Copy, from the material below, each line that contains the word "være".

*** Opening INFORMATION ***

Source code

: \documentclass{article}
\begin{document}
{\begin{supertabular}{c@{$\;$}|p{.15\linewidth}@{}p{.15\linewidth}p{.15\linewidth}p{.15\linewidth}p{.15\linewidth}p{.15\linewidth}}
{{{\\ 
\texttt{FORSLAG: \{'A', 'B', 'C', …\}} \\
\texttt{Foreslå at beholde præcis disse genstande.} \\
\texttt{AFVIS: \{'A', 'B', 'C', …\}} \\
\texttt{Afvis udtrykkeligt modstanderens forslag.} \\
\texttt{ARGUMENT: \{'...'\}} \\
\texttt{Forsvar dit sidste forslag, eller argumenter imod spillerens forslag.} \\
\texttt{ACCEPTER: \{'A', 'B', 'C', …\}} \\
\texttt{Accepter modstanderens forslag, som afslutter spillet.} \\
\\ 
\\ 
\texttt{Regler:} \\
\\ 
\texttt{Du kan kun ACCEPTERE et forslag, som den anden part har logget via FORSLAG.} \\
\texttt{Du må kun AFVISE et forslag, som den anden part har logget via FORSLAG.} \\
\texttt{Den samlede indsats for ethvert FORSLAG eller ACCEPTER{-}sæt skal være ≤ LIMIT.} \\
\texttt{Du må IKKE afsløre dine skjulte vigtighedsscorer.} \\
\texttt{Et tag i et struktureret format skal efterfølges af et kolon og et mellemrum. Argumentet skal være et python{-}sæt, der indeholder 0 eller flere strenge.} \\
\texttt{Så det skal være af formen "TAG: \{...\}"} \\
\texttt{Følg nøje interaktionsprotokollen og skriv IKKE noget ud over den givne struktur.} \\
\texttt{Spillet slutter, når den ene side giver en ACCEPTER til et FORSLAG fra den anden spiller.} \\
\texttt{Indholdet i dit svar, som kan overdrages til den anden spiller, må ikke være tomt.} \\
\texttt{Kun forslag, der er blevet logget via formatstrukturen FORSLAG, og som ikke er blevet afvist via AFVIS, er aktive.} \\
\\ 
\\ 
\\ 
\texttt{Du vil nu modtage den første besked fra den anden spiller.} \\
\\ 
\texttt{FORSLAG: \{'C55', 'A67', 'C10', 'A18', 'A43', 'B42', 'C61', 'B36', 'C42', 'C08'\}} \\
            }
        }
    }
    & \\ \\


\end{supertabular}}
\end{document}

*** Closing INFORMATION ***

#### REPLY TO THE EXERCISE:
\texttt{Den samlede indsats for ethvert FORSLAG eller ACCEPTER{-}sæt skal være ≤ LIMIT.} \\
\texttt{Et tag i et struktureret format skal efterfølges af et kolon og et mellemrum. Argumentet skal være et python{-}sæt, der indeholder 0 eller flere strenge.} \\
\texttt{Så det skal være af formen "TAG: \{...\}"} \\
\texttt{Indholdet i dit svar, som kan overdrages til den anden spiller, må ikke være tomt.} \\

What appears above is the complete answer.